Qualcosa colpisce il vetro della mia finestra, sobbalzo terrorizzato, stanno cercando di
entrare, stanno cercando di farmi impazzire.
Lo so!
Corro nell'angolo della camera più lontano dalla finestra, mi rannicchio a terra, coperto
dal piumone che alzo sopra il mio capo.
Ho paura, tanta paura di quello che potrebbero farmi o ancora, forse peggio, di quello che
potrei diventare.
Sento l'acqua scorrere attraverso i muri, sta arrivando, mi sta raggiungendo, vuole il mio
corpo!
Un altro colpo sulla finestra, questa volta più forte, rabbrividisco e cerco il coraggio
per andare a vedere cosa sta accadendo.
Raggiungo lentamente la zona d'osservazione e guardo in strada, fermo nel mezzo del mio
giardino c'è Matteo, bagnato, indossa ancora i suoi vestiti a differenza di tutti gli
altri. Ha qualcosa fra le mani, l'intravedo appena, è qualcosa di nero.
Una pistola.
Una pistola, dannazione! Mi vuole uccidere, è diventato come tutti gli altri, FOLLE!
Maledettamente FOLLE!
"Ehi, amico!"
Mi urla immobile dalla sua postazione, immagino l'acqua che si insinua nella sua bocca,
che gliela riempie scendendo nel suo corpo infetto.
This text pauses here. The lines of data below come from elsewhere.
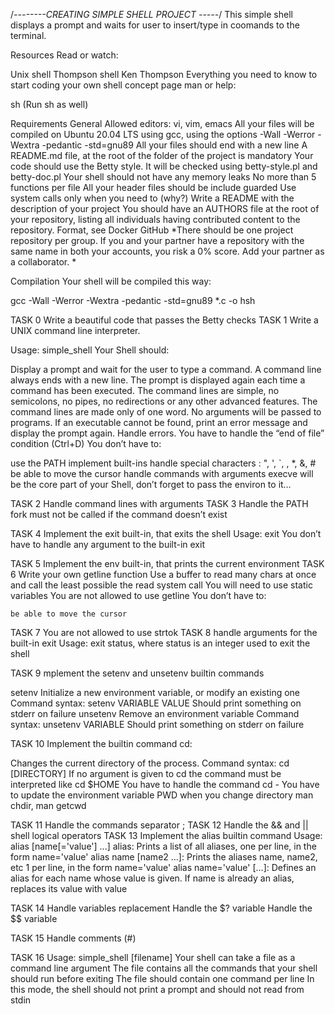 /*--------CREATING SIMPLE SHELL PROJECT -----*/
This simple shell displays a prompt and waits for user to insert/type in coomands to the terminal.

Resources
Read or watch:

Unix shell
Thompson shell
Ken Thompson
Everything you need to know to start coding your own shell concept page
man or help:

sh (Run sh as well)

Requirements
General
Allowed editors: vi, vim, emacs
All your files will be compiled on Ubuntu 20.04 LTS using gcc, using the options -Wall -Werror -Wextra -pedantic -std=gnu89
All your files should end with a new line
A README.md file, at the root of the folder of the project is mandatory
Your code should use the Betty style. It will be checked using betty-style.pl and betty-doc.pl
Your shell should not have any memory leaks
No more than 5 functions per file
All your header files should be include guarded
Use system calls only when you need to (why?)
Write a README with the description of your project
You should have an AUTHORS file at the root of your repository, listing all individuals having contributed content to the repository. Format, see Docker
GitHub
*There should be one project repository per group. If you and your partner have a repository with the same name in both your accounts, you risk a 0% score. Add your partner as a collaborator. *

Compilation
Your shell will be compiled this way:

gcc -Wall -Werror -Wextra -pedantic -std=gnu89 *.c -o hsh

TASK 0
	Write a beautiful code that passes the Betty checks
TASK 1
	Write a UNIX command line interpreter.

Usage: simple_shell
Your Shell should:

Display a prompt and wait for the user to type a command. A command line always ends with a new line.
The prompt is displayed again each time a command has been executed.
The command lines are simple, no semicolons, no pipes, no redirections or any other advanced features.
The command lines are made only of one word. No arguments will be passed to programs.
If an executable cannot be found, print an error message and display the prompt again.
Handle errors.
You have to handle the “end of file” condition (Ctrl+D)
You don’t have to:

use the PATH
implement built-ins
handle special characters : ", ', `, \, *, &, #
be able to move the cursor
handle commands with arguments
execve will be the core part of your Shell, don’t forget to pass the environ to it…

TASK 2
	Handle command lines with arguments
TASK 3
	Handle the PATH
 	fork must not be called if the command doesn’t exist

TASK 4
	Implement the exit built-in, that exits the shell
        Usage: exit You don’t have to handle any argument to the built-in exit

TASK 5
	Implement the env built-in, that prints the current environment
TASK 6
	Write your own getline function
	Use a buffer to read many chars at once and call the least possible the read system call
	You will need to use static variables
	You are not allowed to use getline
	You don’t have to:

	be able to move the cursor

TASK 7
	You are not allowed to use strtok
TASK 8
	handle arguments for the built-in exit
Usage: exit status, where status is an integer used to exit the shell

TASK 9
	mplement the setenv and unsetenv builtin commands

setenv
Initialize a new environment variable, or modify an existing one
Command syntax: setenv VARIABLE VALUE
Should print something on stderr on failure
unsetenv
Remove an environment variable
Command syntax: unsetenv VARIABLE
Should print something on stderr on failure

TASK 10
	Implement the builtin command cd:

Changes the current directory of the process.
Command syntax: cd [DIRECTORY]
If no argument is given to cd the command must be interpreted like cd $HOME
You have to handle the command cd -
You have to update the environment variable PWD when you change directory
man chdir, man getcwd

TASK 11
	Handle the commands separator ;
TASK 12
	Handle the && and || shell logical operators
TASK 13
	Implement the alias builtin command
Usage: alias [name[='value'] ...]
alias: Prints a list of all aliases, one per line, in the form name='value'
alias name [name2 ...]: Prints the aliases name, name2, etc 1 per line, in the form name='value'
alias name='value' [...]: Defines an alias for each name whose value is given. If name is already an alias, replaces its value with value

TASK 14
	Handle variables replacement
Handle the $? variable
Handle the $$ variable

TASK 15
	Handle comments (#)

TASK 16
	Usage: simple_shell [filename]
Your shell can take a file as a command line argument
The file contains all the commands that your shell should run before exiting
The file should contain one command per line
In this mode, the shell should not print a prompt and should not read from stdin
Io alzo la mano e lo saluto, è un gesto sciocco lo so ma non so che altro fare.
"E' tutto a posto amico!"
Mi urla con la voce impastata e tremante, la voce dell'acqua.
"Sul serio..."
Continua.
"... non devi aver paura di nulla, è solo la tua immaginazione! Non c'è nessun
virus! I tuoi genitori mi hanno detto di venire a parlarti. Sono preoccupati. Se non
uscirai da quella camera al più presto saranno costretti a chiamare uno psichiatra! Vuoi
farti mettere in un maledetto manicomio, amico?"
Scuoto istintivamente il capo in un cenno negativo.
"Scendi in strada! Possiamo parlare un po'. L'acqua non ti farà del male, vedi? Io
sono bagnato come un pulcino e sono del tutto normale. Dai non fare lo scemo,
scendi!"
Vuole che l'acqua mi bagni. Vuole farmi diventare uno di loro.
"NO!"
Urlo forte.
"Come vuoi!"
Risponde lui alzando l'arma, se la punta in bocca e fa fuoco. Vedo il suo corpo
stramazzare a terra. Spalanco gli occhi, incredulo, decine di uomini e donne gli sono
addosso nel giro di pochi secondi, come belve affamate, come predatori rapaci.
Cado all'indietro, in un luogo buio e innaturale. Mi prenderanno, sanno di me.
Vedo il mio corpo inclinarsi, al rallentatore, c'è un buco nero, un vortice.
Non ricordo quanto tempo fa è accaduto.
Il giardino è deserto.
Il corpo di Matteo è scomparso.
L'acqua ha lavato via il sangue.
Devo essere svenuto.
Guardo in alto sul soffitto, l'acqua ha cominciato la sua infiltrazione. Gocce cadono
crudeli sul pavimento, presto questa stanza sarà una immensa piscina.
E io sarò uno di loro!
Sento dei rumori, dei passi innaturali su per la scala.
"Tesoro sono la mamma!"
Dice una voce liquida e crudele al di là della porta, io rimango in silenzio.
"Tesoro..."
Continua lei.
"... su apri la porta, è l'ora del bagno!"